The current state of the art for ram-air parachute systems enables deployments in the 20,000 ft range enabling up to 80,000 ft of crossrange. This technology will be extend deployments up to 50,000 ft and beyond, thereby nearly tripling the crossrange capability. This is beneficial for a number of applications including precision recovery of cargo and manned space capsules, spent boosters, and landing of reusable launch vehicles. For a reusable launch vehicle recovery, demonstrating the ability to deploy a high glide ratio ram-air parachute at higher altitudes enables commensurate increases in crossrange potentially further reducing the need to expend propellant to land precisely within the designated landing site.

This project utilizes mature existing technologies and is proposing to adapt these for applications in high altitude environments. There are three subject technologies to be advanced in this project; the ram-air parachute, the airborne guidance unit and associated parachute guidance and control algorithms. These components are integrated into a unique system and operated in a high altitude (55,000ft) environmental condition. The overall system is at a TRL 4. The test would maturity to TRL 6.

The resultant data and learning experienced in this test program will be beneficial to NASA, commercial space companies, and the military. The expansion of the controllable flight envelope of these parachutes would provide a game changing capability for a broad range of applications including future NASA interplanetary space missions.

The series of high altitude balloon drops have the following objectives: (1) demonstrate low density/high velocity deployment and performance of a guided ram-air parachute at altitudes beyond the current state of the art, (2) demonstrate the sequential staging of the system using our guidance system through ram-air parachute deployment, (3) demonstrate adaptive shaping of the airfoil for controlling aerodynamics during descent through the guidance system.

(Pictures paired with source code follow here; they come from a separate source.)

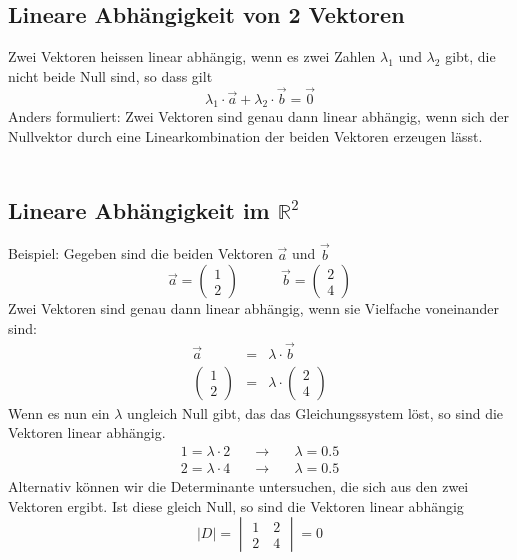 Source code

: \subsection{Lineare Abhängigkeit von 2 Vektoren}
Zwei Vektoren heissen linear abhängig, wenn es zwei Zahlen $\lambda_1$ und $\lambda_2$ gibt, die nicht beide Null sind, so dass gilt
\begin{equation*}
\lambda_1 \cdot \vec{a} + \lambda_2 \cdot \vec{b} = \vec{0}
\end{equation*}
Anders formuliert: 
Zwei Vektoren sind genau dann linear abhängig, wenn sich der Nullvektor durch eine Linearkombination der beiden Vektoren erzeugen lässt.\\\\
\subsection{Lineare Abhängigkeit im $\mathbb{R}^2$}
Beispiel: Gegeben sind die beiden Vektoren $\vec{a}$ und $\vec{b}$
\begin{equation*}
\vec{a} = \begin{pmatrix}1\\2\end{pmatrix} \quad\quad\quad \vec{b} = \begin{pmatrix}2\\4\end{pmatrix}
\end{equation*}
Zwei Vektoren sind genau dann linear abhängig, wenn sie Vielfache voneinander sind:
\begin{eqnarray*}
\vec{a} &=& \lambda \cdot \vec{b}\\
\begin{pmatrix}1\\2\end{pmatrix} &=& \lambda \cdot \begin{pmatrix}2\\4\end{pmatrix}
\end{eqnarray*}
Wenn es nun ein $\lambda$ ungleich Null gibt, das das Gleichungssystem löst, so sind die Vektoren linear abhängig.
\begin{eqnarray*}
1=\lambda \cdot 2 \quad &\to&\quad \lambda = 0.5\\
2=\lambda \cdot 4 \quad &\to&\quad \lambda = 0.5
\end{eqnarray*}
Alternativ können wir die Determinante untersuchen, die sich aus den zwei Vektoren ergibt. Ist diese gleich Null, so sind die Vektoren linear abhängig
\begin{equation*}
|D| = \begin{vmatrix}1\quad 2\\2\quad 4\end{vmatrix} = 0
\end{equation*}
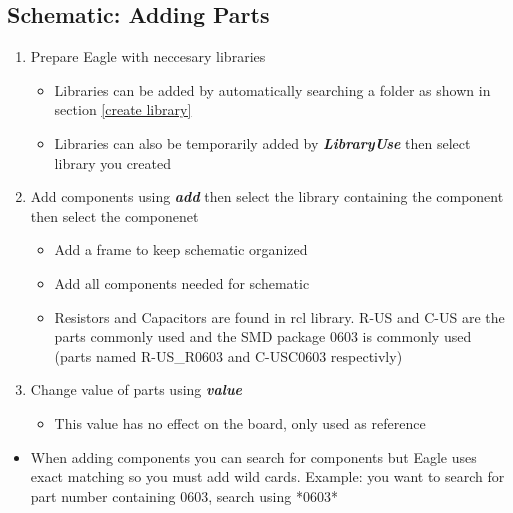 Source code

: \documentclass{article}
\begin{document}
\subsection{Schematic: Adding Parts}
\begin{enumerate}
    \item Prepare Eagle with neccesary libraries
    \begin{itemize}
        \item Libraries can be added by automatically searching a folder as
        shown in section \ref{create library}
        \item Libraries can also be temporarily added by
        \textit{\textbf{Library\textrightarrow Use}} then select library you
        created
    \end{itemize}
    \item Add components using \textit{\textbf{add}} then select the library
    containing the component then select the componenet
    \begin{itemize}
        \item Add a frame to keep schematic organized
        \item Add all components needed for schematic
        \item Resistors and Capacitors are found in rcl library. R-US and C-US
        are the parts commonly used and the SMD package 0603 is commonly used
        (parts named R-US\_R0603 and C-USC0603 respectivly)
    \end{itemize}
    \item Change value of parts using \textit{\textbf{value}}
    \begin{itemize}
        \item This value has no effect on the board, only used as reference
    \end{itemize}
\end{enumerate}
\begin{tcolorbox} [title=Tips \& Tricks]
    \begin{itemize}
        \item When adding components you can search for components but Eagle
        uses exact matching so you must add wild cards. Example: you want to
        search for part number containing 0603, search using *0603*
    \end{itemize}
\end{tcolorbox}
\end{document}
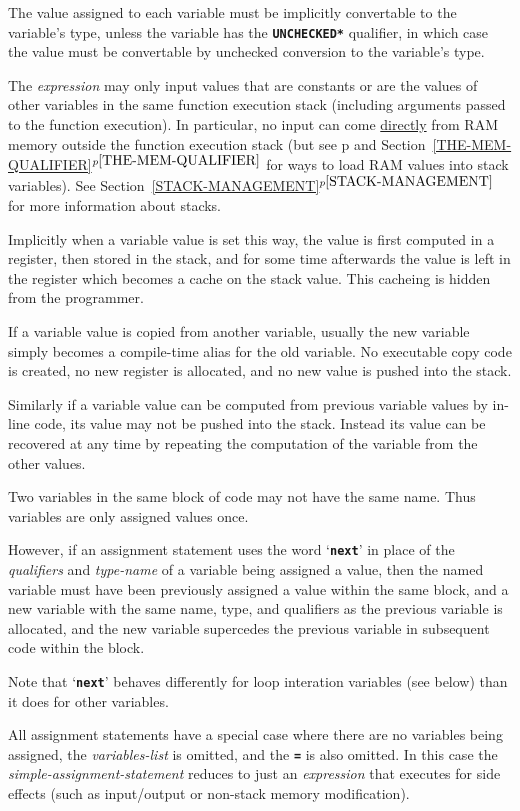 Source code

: \documentclass[12pt]{article}
\newcommand{\TT}[1]{{\tt \bfseries #1}}
\newcommand{\itemref}[1]{\ref{#1}$^{p\pageref{#1}}$}
\newcommand{\pagref}[1]{p\pageref{#1}}
\begin{document}
The value assigned to each variable
must be implicitly convertable to the variable's type, unless
the variable has the \TT{*UNCHECKED*} qualifier, in which case
the value must be convertable by unchecked conversion to the
variable's type.

The {\em expression} may only input values that are constants or are
the values of other variables in the same function execution
stack (including
arguments passed to the function execution).  In particular,
no input can come \underline{directly}
from RAM memory outside the function execution stack
(but see \pagref{MEM} and Section~\itemref{THE-MEM-QUALIFIER}
for ways to load RAM values into stack variables).
See Section~\itemref{STACK-MANAGEMENT} for more information about stacks.

Implicitly when a variable value is set this way, the value is first
computed in a register, then stored in the stack, and for some time
afterwards the value is left in the register which becomes a cache
on the stack value.  This cacheing is hidden from the programmer.

If a variable value is copied from another variable, usually the
new variable simply becomes a compile-time alias for the old variable.
No executable copy code is created, no new register is allocated, and no new
value is pushed into the stack.

Similarly if a variable value can be computed from previous variable
values by in-line code, 
its value may not be pushed into the stack.  Instead its
value can be recovered at any time by repeating the computation
of the variable from the other values.

Two variables in the same block of code may not have the same
name.  Thus variables are only assigned values once.

However, if an assignment statement uses the word `\TT{next}' in
place of the {\em qualifiers} and {\em type-name}
of a variable being assigned a value, then the named variable must
have been previously assigned a value within the same block,
and a new variable with the same
name, type, and qualifiers as the previous variable is allocated,
and the new variable supercedes the previous variable in subsequent code within
the block.

Note that `\TT{next}' behaves differently for loop interation
variables (see below) than it does for other variables.

All assignment statements have a special case where there are
no variables being assigned, the {\em variables-list} is omitted,
and the \TT{=} is also omitted.  In this case the
{\em simple-assignment-statement} reduces to just an {\em expression}
that executes for side effects (such as
input/output or non-stack memory modification).
\end{document}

Three balloon drops are proposed wherein the first is at 45,000 ft. The second will be at 55,000 ft, and the third will also be at 55,000 ft but a more demanding flight profile will be demonstrated. In each of the drops, the parachute will be static line deployed at balloon release. The guidance system will track the payload during descent, initiate ram-air parachute deployment, and actively guide the system to a predetermined spatial waypoint.